• _YOUR TASK_
Among the lines below, restate word for word only those from the line with "It is typically" through the line with "Here's a [video](https://www.youtube.com/watch?v=vO_6xfLwGao)", with both end lines kept.

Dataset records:
————————
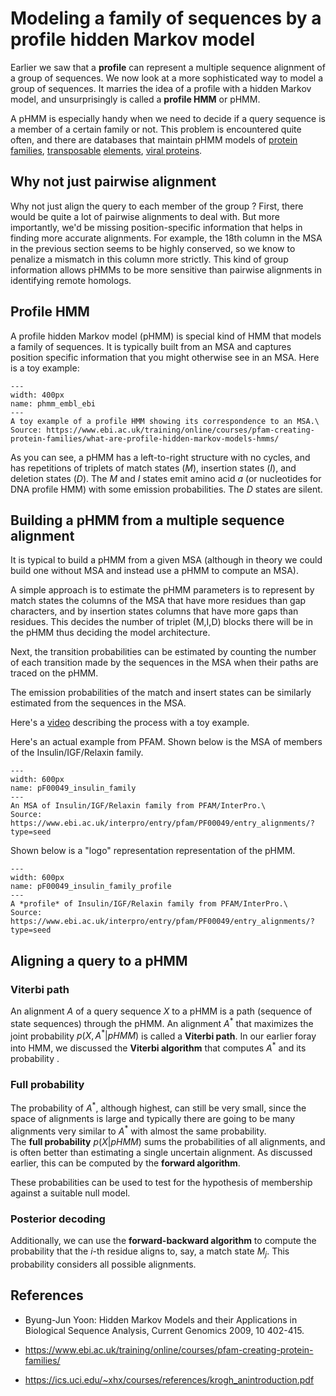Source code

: # Modeling a family of sequences by a profile hidden Markov model

Earlier we saw that a **profile** can represent a multiple sequence alignment of a group of sequences. 
We now look at a more sophisticated way to model a group of sequences.
It marries the idea of a profile with a hidden Markov model, and unsurprisingly is called a **profile HMM** or pHMM.  

A pHMM is especially handy when we need to decide if a query sequence is a member of a certain family or not. 
This problem is encountered quite often, and there are databases that maintain pHMM models of [protein families](http://pfam.xfam.org/), [transposable](https://www.dfam.org/) [elements](https://promge.embl.de/), [viral proteins](https://academic.oup.com/bib/article/25/4/bbae292/7696516).

## Why not just pairwise alignment
Why not just align the query to each member of the group ?
First, there would be quite a lot of pairwise alignments to deal with. 
But more importantly, we'd be missing position-specific information that helps in finding more accurate alignments.
For example, the 18th column in the MSA in the previous section seems to be highly conserved, so we know to penalize a mismatch in this column more strictly. 
This kind of group information allows pHMMs to be more sensitive than pairwise alignments in identifying remote homologs.

## Profile HMM
A profile hidden Markov model (pHMM) is special kind of HMM that models a family of sequences. 
It is typically built from an MSA and captures position specific information that you might otherwise see in an MSA. 
Here is a toy example:
```{figure} ./images/phmm_embl_ebi.png
---
width: 400px
name: phmm_embl_ebi
---
A toy example of a profile HMM showing its correspondence to an MSA.\
Source: https://www.ebi.ac.uk/training/online/courses/pfam-creating-protein-families/what-are-profile-hidden-markov-models-hmms/
```

As you can see, a pHMM has a left-to-right structure with no cycles, and has repetitions of triplets of match states ($M$), insertion states ($I$), and deletion states ($D$).
The $M$ and $I$ states emit amino acid $a$ (or nucleotides for DNA profile HMM) with some emission probabilities. 
The $D$ states are silent.



## Building a pHMM from a multiple sequence alignment
It is typical to build a pHMM from a given MSA (although in theory we could build one without MSA and instead use a pHMM to compute an MSA).

A simple approach is to estimate the pHMM parameters is to represent by match states the columns of the MSA that have more residues than gap characters, 
and by insertion states columns that have more gaps than residues. This decides the number of triplet (M,I,D) blocks there will be in the pHMM thus deciding the model architecture. 

Next, the transition probabilities can  be estimated by counting the number of each transition made by the sequences in the MSA when their paths are traced on the pHMM. 

The emission probabilities of the match and insert states can be similarly estimated from the sequences in the MSA. 

Here's a [video](https://www.youtube.com/watch?v=vO_6xfLwGao) describing the process with a toy example.


Here's an actual example from PFAM. Shown below is the MSA of members of the Insulin/IGF/Relaxin family.
```{figure} ./images/pF00049_insulin_family_msa.png
---
width: 600px
name: pF00049_insulin_family
---
An MSA of Insulin/IGF/Relaxin family from PFAM/InterPro.\
Source: https://www.ebi.ac.uk/interpro/entry/pfam/PF00049/entry_alignments/?type=seed
```

Shown below is a "logo" representation representation of the pHMM.

```{figure} ./images/pF00049_insulin_family_profile.png
---
width: 600px
name: pF00049_insulin_family_profile
---
A *profile* of Insulin/IGF/Relaxin family from PFAM/InterPro.\
Source: https://www.ebi.ac.uk/interpro/entry/pfam/PF00049/entry_alignments/?type=seed
```

## Aligning a query to a pHMM


### Viterbi path
An alignment $A$ of a query sequence $X$ to a pHMM is a path (sequence of state sequences) through the pHMM. 
An alignment $A^*$ that maximizes the joint probability $p(X,A^*|pHMM)$ is called a **Viterbi path**.
In our earlier foray into HMM, we discussed the **Viterbi algorithm** that computes $A^*$ and its probability .

### Full probability
The probability of $A^*$, although highest, can still be very small, since the space of alignments is large and typically there are going to be many alignments very similar to $A^*$ with almost the same probability.  
The **full probability** $p(X|pHMM)$ sums the probabilities of all alignments, and is often better than estimating a single uncertain alignment.
As discussed earlier, this can be computed by the **forward algorithm**. 

These probabilities can be used to test for the hypothesis of membership against a suitable null model.

### Posterior decoding
Additionally, we can use the **forward-backward algorithm** to compute the probability that the $i$-th residue aligns to, say, a match state $M_j$.
This probability considers all possible alignments.




## References
- Byung-Jun Yoon: Hidden Markov Models and their Applications in Biological Sequence Analysis, Current Genomics 2009, 10 402-415.

- https://www.ebi.ac.uk/training/online/courses/pfam-creating-protein-families/

- https://ics.uci.edu/~xhx/courses/references/krogh_anintroduction.pdf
————————
• _ANSWER_
It is typically built from an MSA and captures position specific information that you might otherwise see in an MSA. 
Here is a toy example:
```{figure} ./images/phmm_embl_ebi.png
---
width: 400px
name: phmm_embl_ebi
---
A toy example of a profile HMM showing its correspondence to an MSA.\
Source: https://www.ebi.ac.uk/training/online/courses/pfam-creating-protein-families/what-are-profile-hidden-markov-models-hmms/
```

As you can see, a pHMM has a left-to-right structure with no cycles, and has repetitions of triplets of match states ($M$), insertion states ($I$), and deletion states ($D$).
The $M$ and $I$ states emit amino acid $a$ (or nucleotides for DNA profile HMM) with some emission probabilities. 
The $D$ states are silent.



## Building a pHMM from a multiple sequence alignment
It is typical to build a pHMM from a given MSA (although in theory we could build one without MSA and instead use a pHMM to compute an MSA).

A simple approach is to estimate the pHMM parameters is to represent by match states the columns of the MSA that have more residues than gap characters, 
and by insertion states columns that have more gaps than residues. This decides the number of triplet (M,I,D) blocks there will be in the pHMM thus deciding the model architecture. 

Next, the transition probabilities can  be estimated by counting the number of each transition made by the sequences in the MSA when their paths are traced on the pHMM. 

The emission probabilities of the match and insert states can be similarly estimated from the sequences in the MSA. 

Here's a [video](https://www.youtube.com/watch?v=vO_6xfLwGao) describing the process with a toy example.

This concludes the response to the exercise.